## [REQUIREMENT]
Look below for the line containing "Definition at line 67"; write out that line and each one after it to the end, exactly, and nothing else.
┄┄┄┄┄┄┄┄┄┄┄┄┄┄┄┄┄┄┄┄
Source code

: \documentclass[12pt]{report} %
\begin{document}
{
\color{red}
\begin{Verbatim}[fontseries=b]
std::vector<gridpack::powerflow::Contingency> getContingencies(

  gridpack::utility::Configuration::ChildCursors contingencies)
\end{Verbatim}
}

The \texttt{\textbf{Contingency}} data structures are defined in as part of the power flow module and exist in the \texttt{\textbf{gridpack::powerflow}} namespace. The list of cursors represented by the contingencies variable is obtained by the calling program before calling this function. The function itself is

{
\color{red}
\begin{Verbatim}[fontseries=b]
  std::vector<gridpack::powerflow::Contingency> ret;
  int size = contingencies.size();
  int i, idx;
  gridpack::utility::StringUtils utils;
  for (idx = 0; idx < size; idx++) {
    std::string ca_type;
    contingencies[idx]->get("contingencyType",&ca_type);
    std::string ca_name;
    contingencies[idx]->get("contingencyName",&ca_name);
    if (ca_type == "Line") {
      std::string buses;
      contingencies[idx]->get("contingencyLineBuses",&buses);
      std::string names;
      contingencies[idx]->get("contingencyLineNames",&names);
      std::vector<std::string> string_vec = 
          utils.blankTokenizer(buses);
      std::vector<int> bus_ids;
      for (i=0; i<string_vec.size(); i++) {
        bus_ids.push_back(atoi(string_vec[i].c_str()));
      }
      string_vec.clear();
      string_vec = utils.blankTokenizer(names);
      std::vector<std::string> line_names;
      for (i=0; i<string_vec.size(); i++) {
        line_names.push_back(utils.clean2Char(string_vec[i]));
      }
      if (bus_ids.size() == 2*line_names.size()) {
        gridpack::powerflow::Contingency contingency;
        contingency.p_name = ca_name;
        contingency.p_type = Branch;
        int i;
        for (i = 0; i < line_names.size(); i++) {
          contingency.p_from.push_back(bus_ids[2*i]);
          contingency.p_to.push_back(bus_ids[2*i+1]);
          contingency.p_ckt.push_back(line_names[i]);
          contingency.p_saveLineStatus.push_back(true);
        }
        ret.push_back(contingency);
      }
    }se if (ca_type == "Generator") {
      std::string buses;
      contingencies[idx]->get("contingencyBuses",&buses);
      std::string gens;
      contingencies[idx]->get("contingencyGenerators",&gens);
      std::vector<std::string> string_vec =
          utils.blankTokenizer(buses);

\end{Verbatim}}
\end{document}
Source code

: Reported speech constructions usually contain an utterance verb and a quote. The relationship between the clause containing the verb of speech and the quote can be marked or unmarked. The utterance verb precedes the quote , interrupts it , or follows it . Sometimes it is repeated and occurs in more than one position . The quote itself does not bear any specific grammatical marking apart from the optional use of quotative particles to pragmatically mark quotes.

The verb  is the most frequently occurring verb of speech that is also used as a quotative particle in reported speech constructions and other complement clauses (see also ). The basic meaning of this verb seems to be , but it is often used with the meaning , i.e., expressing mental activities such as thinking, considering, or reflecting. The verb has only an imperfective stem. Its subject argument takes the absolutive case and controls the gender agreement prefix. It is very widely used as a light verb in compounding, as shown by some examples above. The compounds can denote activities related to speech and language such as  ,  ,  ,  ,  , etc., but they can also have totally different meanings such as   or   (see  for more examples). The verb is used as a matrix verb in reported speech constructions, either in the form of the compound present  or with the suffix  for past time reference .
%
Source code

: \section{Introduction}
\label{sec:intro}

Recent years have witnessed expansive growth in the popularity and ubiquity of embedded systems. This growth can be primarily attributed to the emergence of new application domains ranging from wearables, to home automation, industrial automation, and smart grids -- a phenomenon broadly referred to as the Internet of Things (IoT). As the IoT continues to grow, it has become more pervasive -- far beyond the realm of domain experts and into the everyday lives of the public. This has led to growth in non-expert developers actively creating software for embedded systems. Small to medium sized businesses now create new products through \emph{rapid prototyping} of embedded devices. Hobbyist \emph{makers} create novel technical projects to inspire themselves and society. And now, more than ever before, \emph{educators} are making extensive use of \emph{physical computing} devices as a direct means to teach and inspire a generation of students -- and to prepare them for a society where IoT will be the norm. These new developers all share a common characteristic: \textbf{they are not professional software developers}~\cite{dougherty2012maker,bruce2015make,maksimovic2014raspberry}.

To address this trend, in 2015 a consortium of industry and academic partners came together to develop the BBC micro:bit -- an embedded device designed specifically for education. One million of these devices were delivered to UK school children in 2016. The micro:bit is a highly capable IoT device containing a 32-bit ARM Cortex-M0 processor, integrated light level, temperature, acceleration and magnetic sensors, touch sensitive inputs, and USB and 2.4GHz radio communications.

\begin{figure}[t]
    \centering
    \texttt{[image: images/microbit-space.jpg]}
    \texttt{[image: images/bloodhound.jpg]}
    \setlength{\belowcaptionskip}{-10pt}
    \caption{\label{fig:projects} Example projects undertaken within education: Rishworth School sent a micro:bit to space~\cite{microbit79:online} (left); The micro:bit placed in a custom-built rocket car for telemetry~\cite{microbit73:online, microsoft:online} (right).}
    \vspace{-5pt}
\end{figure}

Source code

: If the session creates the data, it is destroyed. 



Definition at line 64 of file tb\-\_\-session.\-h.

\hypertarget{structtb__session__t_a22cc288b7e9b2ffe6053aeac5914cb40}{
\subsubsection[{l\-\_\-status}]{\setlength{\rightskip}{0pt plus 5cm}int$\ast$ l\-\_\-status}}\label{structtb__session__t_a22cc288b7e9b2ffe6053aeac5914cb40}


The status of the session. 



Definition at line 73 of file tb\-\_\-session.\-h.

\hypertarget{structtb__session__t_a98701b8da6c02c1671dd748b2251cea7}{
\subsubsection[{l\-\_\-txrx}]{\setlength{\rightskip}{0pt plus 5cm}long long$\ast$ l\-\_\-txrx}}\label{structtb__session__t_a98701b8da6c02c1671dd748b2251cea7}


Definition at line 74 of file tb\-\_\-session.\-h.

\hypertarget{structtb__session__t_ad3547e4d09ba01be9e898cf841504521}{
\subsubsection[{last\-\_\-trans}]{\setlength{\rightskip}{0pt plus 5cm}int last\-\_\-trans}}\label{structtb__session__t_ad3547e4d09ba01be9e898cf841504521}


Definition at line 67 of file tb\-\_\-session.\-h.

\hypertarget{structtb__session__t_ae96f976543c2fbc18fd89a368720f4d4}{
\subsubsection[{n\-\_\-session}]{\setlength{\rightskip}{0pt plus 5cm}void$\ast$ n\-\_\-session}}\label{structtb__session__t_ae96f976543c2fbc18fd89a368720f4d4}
┄┄┄┄┄┄┄┄┄┄┄┄┄┄┄┄┄┄┄┄
## [EXERCISE ANSWER]
Definition at line 67 of file tb\-\_\-session.\-h.

\hypertarget{structtb__session__t_ae96f976543c2fbc18fd89a368720f4d4}{
\subsubsection[{n\-\_\-session}]{\setlength{\rightskip}{0pt plus 5cm}void$\ast$ n\-\_\-session}}\label{structtb__session__t_ae96f976543c2fbc18fd89a368720f4d4}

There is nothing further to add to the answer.